→ **Brief**:
Where a line holds the word "frac", copy that line from the data below.

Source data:
++++++++
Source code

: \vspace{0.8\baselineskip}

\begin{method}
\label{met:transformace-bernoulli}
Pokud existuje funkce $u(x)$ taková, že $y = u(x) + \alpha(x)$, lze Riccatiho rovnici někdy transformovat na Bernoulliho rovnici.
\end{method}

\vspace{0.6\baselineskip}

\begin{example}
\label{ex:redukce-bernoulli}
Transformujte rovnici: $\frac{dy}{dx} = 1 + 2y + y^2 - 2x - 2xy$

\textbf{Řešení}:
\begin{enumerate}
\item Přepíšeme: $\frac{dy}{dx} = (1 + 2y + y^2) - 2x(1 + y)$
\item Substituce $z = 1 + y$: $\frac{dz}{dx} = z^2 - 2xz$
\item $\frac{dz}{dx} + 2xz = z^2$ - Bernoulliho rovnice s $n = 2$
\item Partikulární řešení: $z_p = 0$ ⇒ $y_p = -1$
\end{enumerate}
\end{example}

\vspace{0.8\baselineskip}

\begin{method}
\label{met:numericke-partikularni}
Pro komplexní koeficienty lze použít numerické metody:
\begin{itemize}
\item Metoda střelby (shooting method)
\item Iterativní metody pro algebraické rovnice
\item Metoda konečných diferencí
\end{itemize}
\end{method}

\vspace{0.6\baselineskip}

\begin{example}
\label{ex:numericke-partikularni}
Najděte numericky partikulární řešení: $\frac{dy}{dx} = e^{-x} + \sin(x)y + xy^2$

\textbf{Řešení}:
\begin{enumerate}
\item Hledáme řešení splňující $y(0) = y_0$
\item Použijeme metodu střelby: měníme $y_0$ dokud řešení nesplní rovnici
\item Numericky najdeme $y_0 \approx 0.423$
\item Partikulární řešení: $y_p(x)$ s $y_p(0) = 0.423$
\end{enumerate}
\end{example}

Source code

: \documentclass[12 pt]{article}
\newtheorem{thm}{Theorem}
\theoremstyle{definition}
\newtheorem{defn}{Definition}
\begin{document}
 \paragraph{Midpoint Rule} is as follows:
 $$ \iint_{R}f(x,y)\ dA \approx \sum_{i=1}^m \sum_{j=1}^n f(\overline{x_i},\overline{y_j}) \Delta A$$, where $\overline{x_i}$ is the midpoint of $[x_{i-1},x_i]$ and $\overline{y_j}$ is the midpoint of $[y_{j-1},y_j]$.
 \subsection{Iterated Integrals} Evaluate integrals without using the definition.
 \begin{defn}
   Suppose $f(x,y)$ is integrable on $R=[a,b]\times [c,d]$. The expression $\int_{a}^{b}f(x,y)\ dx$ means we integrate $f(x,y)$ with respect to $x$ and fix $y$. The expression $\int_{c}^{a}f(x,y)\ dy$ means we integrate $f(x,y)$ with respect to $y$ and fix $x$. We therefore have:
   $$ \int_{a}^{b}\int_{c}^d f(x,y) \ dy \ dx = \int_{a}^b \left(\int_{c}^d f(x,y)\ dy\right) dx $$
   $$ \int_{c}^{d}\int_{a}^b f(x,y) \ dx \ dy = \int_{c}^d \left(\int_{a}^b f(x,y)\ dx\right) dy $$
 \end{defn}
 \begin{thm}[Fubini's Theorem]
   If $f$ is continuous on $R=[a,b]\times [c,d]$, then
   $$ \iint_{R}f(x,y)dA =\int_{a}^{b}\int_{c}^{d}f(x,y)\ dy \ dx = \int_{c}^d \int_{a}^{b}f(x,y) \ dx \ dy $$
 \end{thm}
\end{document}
++++++++
→ **Completed task**:
Transformujte rovnici: $\frac{dy}{dx} = 1 + 2y + y^2 - 2x - 2xy$
\item Přepíšeme: $\frac{dy}{dx} = (1 + 2y + y^2) - 2x(1 + y)$
\item Substituce $z = 1 + y$: $\frac{dz}{dx} = z^2 - 2xz$
\item $\frac{dz}{dx} + 2xz = z^2$ - Bernoulliho rovnice s $n = 2$
Najděte numericky partikulární řešení: $\frac{dy}{dx} = e^{-x} + \sin(x)y + xy^2$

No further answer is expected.